Its rare for a HIV transmission to result from a brief dipping episode so I would not recommend PEP .

You did have a risk and will need to test at 6 weeks past any possible exposure and again at 3 months to confirm the result .

Here's what you need to know in order to avoid hiv infection:

You need to be using condoms for anal or vaginal intercourse, every time, no exceptions until such time as you are in a securely monogamous relationship where you have both tested for ALL sexually transmitted infections together.

To agree to have unprotected intercourse is to consent to the possibility of being infected with an STI. Sex without a condom lasts only a matter of minutes, but hiv is forever.

Have a look through the condom and lube links in my signature line so you can use condoms with confidence.

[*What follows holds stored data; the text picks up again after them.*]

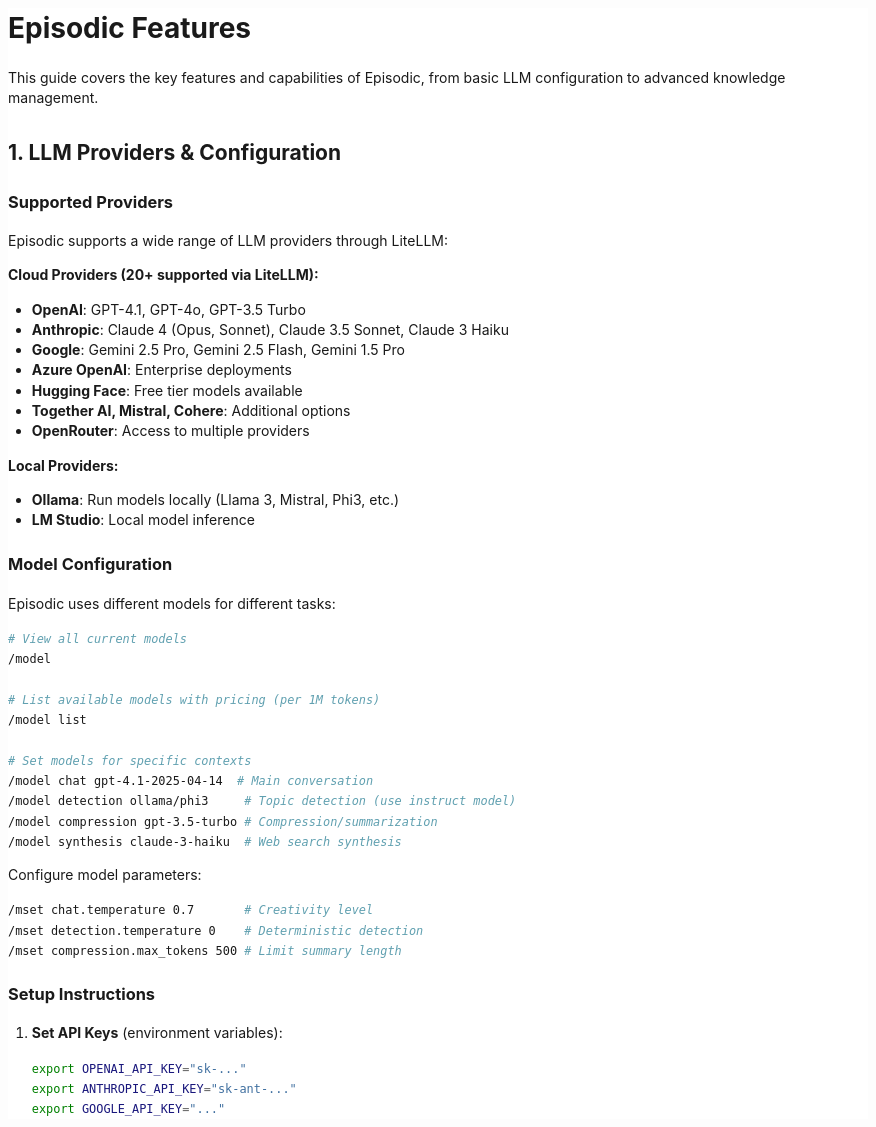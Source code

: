 # Episodic Features

This guide covers the key features and capabilities of Episodic, from basic LLM configuration to advanced knowledge management.

## 1. LLM Providers & Configuration

### Supported Providers

Episodic supports a wide range of LLM providers through LiteLLM:

**Cloud Providers (20+ supported via LiteLLM):**
- **OpenAI**: GPT-4.1, GPT-4o, GPT-3.5 Turbo
- **Anthropic**: Claude 4 (Opus, Sonnet), Claude 3.5 Sonnet, Claude 3 Haiku
- **Google**: Gemini 2.5 Pro, Gemini 2.5 Flash, Gemini 1.5 Pro
- **Azure OpenAI**: Enterprise deployments
- **Hugging Face**: Free tier models available
- **Together AI, Mistral, Cohere**: Additional options
- **OpenRouter**: Access to multiple providers

**Local Providers:**
- **Ollama**: Run models locally (Llama 3, Mistral, Phi3, etc.)
- **LM Studio**: Local model inference

### Model Configuration

Episodic uses different models for different tasks:

```bash
# View all current models
/model

# List available models with pricing (per 1M tokens)
/model list

# Set models for specific contexts
/model chat gpt-4.1-2025-04-14  # Main conversation
/model detection ollama/phi3     # Topic detection (use instruct model)
/model compression gpt-3.5-turbo # Compression/summarization
/model synthesis claude-3-haiku  # Web search synthesis
```

Configure model parameters:
```bash
/mset chat.temperature 0.7       # Creativity level
/mset detection.temperature 0    # Deterministic detection
/mset compression.max_tokens 500 # Limit summary length
```

### Setup Instructions

1. **Set API Keys** (environment variables):
   ```bash
   export OPENAI_API_KEY="sk-..."
   export ANTHROPIC_API_KEY="sk-ant-..."
   export GOOGLE_API_KEY="..."
   ```
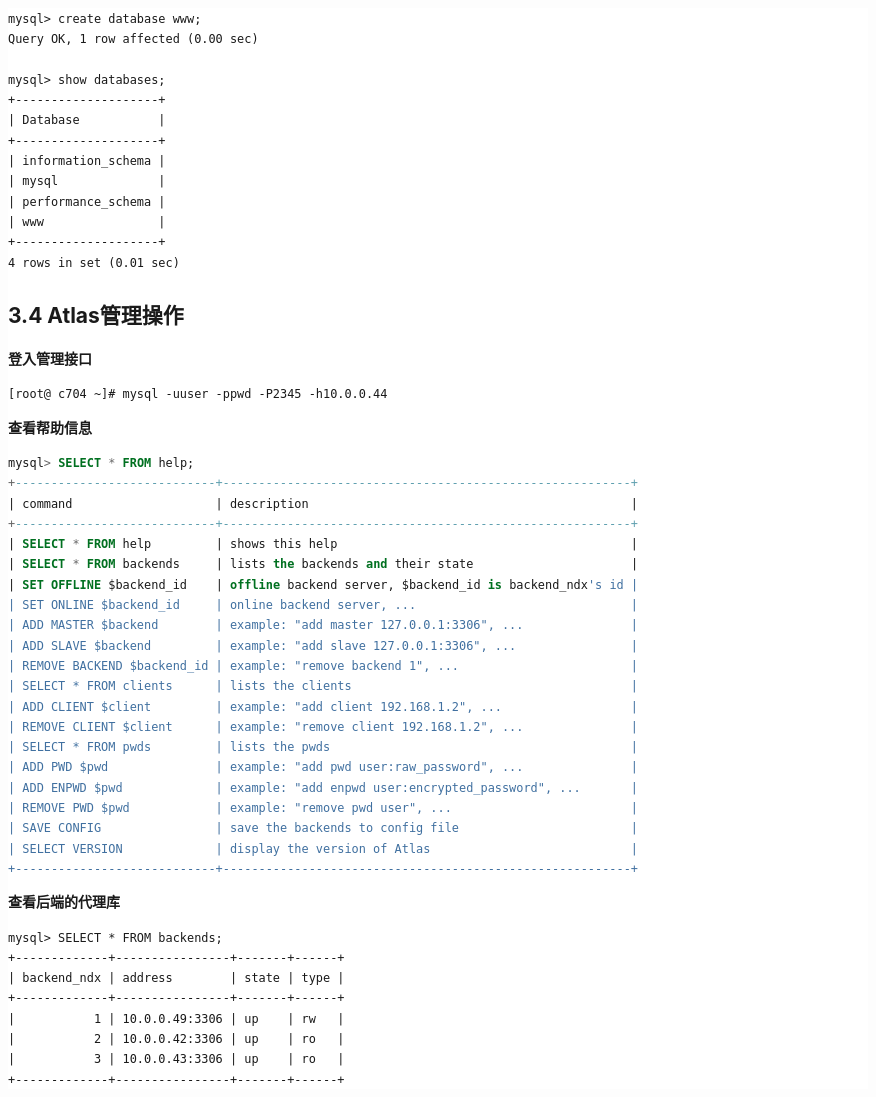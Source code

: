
 ```shell
mysql> create database www;
Query OK, 1 row affected (0.00 sec)

mysql> show databases;
+--------------------+
| Database           |
+--------------------+
| information_schema |
| mysql              |
| performance_schema |
| www                |
+--------------------+
4 rows in set (0.01 sec)
```



## 3.4 Atlas管理操作

**登入管理接口**

```shell
[root@ c704 ~]# mysql -uuser -ppwd -P2345 -h10.0.0.44
```

**查看帮助信息**

```sql
mysql> SELECT * FROM help;
+----------------------------+---------------------------------------------------------+
| command                    | description                                             |
+----------------------------+---------------------------------------------------------+
| SELECT * FROM help         | shows this help                                         |
| SELECT * FROM backends     | lists the backends and their state                      |
| SET OFFLINE $backend_id    | offline backend server, $backend_id is backend_ndx's id |  
| SET ONLINE $backend_id     | online backend server, ...                              |
| ADD MASTER $backend        | example: "add master 127.0.0.1:3306", ...               |
| ADD SLAVE $backend         | example: "add slave 127.0.0.1:3306", ...                |
| REMOVE BACKEND $backend_id | example: "remove backend 1", ...                        |
| SELECT * FROM clients      | lists the clients                                       |
| ADD CLIENT $client         | example: "add client 192.168.1.2", ...                  |
| REMOVE CLIENT $client      | example: "remove client 192.168.1.2", ...               |
| SELECT * FROM pwds         | lists the pwds                                          |
| ADD PWD $pwd               | example: "add pwd user:raw_password", ...               |
| ADD ENPWD $pwd             | example: "add enpwd user:encrypted_password", ...       |
| REMOVE PWD $pwd            | example: "remove pwd user", ...                         |
| SAVE CONFIG                | save the backends to config file                        |
| SELECT VERSION             | display the version of Atlas                            |
+----------------------------+---------------------------------------------------------+
```

**查看后端的代理库**

```shell
mysql> SELECT * FROM backends;
+-------------+----------------+-------+------+
| backend_ndx | address        | state | type |
+-------------+----------------+-------+------+
|           1 | 10.0.0.49:3306 | up    | rw   |
|           2 | 10.0.0.42:3306 | up    | ro   |
|           3 | 10.0.0.43:3306 | up    | ro   |
+-------------+----------------+-------+------+
```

Anyone who is sexually active should be having a full sexual health care check-up, including but not limited to hiv testing, at least once a year and more often if unprotected intercourse occurs.

If you aren't already having regular, routine check-ups, now is the time to start. As long as you make sure condoms are being used for intercourse, you can fully expect your routine hiv tests to return with negative results.

Don't forget to always get checked for all the other sexually transmitted infections as well, because they are MUCH easier to transmit than hiv. Some of the other STIs can be present with no obvious symptoms, so the only way to know for sure is to test.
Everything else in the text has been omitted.